» **Activity**
Copy out each line of the data below in which "props" appears.

» **Material to process**
################
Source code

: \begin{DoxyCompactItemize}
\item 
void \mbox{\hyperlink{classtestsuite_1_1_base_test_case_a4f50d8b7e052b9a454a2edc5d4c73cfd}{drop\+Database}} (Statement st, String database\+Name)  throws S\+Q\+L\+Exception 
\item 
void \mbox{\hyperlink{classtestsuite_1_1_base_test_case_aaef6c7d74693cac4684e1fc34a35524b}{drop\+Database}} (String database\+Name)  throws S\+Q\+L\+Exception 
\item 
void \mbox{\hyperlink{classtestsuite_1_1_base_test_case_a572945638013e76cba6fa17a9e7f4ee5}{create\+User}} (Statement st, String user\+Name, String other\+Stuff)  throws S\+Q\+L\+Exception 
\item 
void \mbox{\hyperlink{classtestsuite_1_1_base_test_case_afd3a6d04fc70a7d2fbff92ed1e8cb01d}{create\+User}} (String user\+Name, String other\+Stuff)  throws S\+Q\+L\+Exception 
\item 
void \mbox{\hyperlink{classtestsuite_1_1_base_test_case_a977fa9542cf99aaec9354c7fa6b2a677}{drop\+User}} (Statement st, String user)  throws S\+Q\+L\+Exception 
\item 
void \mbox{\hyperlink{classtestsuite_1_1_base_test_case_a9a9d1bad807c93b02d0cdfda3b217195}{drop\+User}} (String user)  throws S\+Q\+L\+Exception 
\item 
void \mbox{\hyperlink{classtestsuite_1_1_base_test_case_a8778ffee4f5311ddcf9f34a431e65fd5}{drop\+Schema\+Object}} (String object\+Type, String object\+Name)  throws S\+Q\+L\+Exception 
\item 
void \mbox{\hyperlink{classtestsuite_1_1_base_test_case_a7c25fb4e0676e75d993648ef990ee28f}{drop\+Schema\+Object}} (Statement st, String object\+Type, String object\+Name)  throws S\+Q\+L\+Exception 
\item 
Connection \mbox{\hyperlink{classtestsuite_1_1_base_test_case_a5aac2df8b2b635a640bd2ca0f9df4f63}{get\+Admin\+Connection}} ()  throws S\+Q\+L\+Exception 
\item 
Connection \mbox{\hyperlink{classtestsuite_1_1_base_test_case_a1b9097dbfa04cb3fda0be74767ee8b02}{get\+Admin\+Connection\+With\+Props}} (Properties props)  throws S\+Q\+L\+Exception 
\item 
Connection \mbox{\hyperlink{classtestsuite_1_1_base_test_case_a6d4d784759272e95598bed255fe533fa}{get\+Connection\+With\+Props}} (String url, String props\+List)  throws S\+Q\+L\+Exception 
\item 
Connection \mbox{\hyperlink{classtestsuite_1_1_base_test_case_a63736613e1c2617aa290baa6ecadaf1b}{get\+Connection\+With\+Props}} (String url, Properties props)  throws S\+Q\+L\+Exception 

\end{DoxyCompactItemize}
################
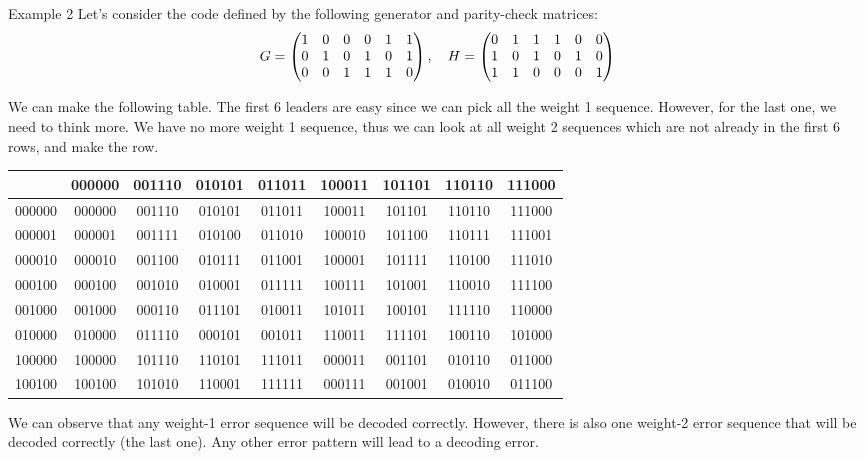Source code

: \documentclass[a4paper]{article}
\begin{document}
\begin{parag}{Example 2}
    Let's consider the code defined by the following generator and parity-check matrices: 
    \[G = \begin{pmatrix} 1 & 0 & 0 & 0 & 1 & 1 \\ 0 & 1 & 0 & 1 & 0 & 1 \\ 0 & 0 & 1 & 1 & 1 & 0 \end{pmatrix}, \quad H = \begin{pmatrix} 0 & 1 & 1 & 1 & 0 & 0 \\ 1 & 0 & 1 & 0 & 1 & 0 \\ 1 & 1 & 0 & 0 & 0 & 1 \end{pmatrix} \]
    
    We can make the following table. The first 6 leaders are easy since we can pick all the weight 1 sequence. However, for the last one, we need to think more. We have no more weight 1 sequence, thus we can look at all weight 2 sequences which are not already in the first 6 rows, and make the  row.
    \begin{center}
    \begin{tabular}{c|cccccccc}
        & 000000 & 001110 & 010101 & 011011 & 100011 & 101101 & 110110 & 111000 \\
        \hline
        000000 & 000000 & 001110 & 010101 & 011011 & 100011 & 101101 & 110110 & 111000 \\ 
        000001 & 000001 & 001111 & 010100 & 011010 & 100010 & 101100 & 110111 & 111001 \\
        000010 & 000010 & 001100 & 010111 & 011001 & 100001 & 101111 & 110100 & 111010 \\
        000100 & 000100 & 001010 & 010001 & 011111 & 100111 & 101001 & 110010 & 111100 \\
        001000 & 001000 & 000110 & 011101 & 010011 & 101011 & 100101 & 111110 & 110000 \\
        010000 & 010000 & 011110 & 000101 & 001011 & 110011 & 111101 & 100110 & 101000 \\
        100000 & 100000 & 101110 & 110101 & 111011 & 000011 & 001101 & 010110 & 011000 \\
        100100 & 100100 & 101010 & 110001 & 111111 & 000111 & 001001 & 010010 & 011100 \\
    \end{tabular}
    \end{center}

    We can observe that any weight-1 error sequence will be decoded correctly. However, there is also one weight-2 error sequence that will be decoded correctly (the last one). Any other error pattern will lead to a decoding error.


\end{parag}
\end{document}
################
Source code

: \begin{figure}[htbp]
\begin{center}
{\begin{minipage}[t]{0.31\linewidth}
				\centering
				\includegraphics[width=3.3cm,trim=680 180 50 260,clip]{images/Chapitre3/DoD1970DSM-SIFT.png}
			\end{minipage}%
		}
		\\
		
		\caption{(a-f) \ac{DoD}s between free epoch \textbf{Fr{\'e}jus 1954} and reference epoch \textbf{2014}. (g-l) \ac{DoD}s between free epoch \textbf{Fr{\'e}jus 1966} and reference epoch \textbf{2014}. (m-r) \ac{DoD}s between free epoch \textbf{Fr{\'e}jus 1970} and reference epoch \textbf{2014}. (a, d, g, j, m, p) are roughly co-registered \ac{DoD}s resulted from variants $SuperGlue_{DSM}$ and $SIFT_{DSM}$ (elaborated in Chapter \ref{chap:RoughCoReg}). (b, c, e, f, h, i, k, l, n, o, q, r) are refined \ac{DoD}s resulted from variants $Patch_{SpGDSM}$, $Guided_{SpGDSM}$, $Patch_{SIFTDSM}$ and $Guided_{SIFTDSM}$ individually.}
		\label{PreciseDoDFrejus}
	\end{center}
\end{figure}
################
» **Answer space**
Connection \mbox{\hyperlink{classtestsuite_1_1_base_test_case_a1b9097dbfa04cb3fda0be74767ee8b02}{get\+Admin\+Connection\+With\+Props}} (Properties props)  throws S\+Q\+L\+Exception 
Connection \mbox{\hyperlink{classtestsuite_1_1_base_test_case_a6d4d784759272e95598bed255fe533fa}{get\+Connection\+With\+Props}} (String url, String props\+List)  throws S\+Q\+L\+Exception 
Connection \mbox{\hyperlink{classtestsuite_1_1_base_test_case_a63736613e1c2617aa290baa6ecadaf1b}{get\+Connection\+With\+Props}} (String url, Properties props)  throws S\+Q\+L\+Exception 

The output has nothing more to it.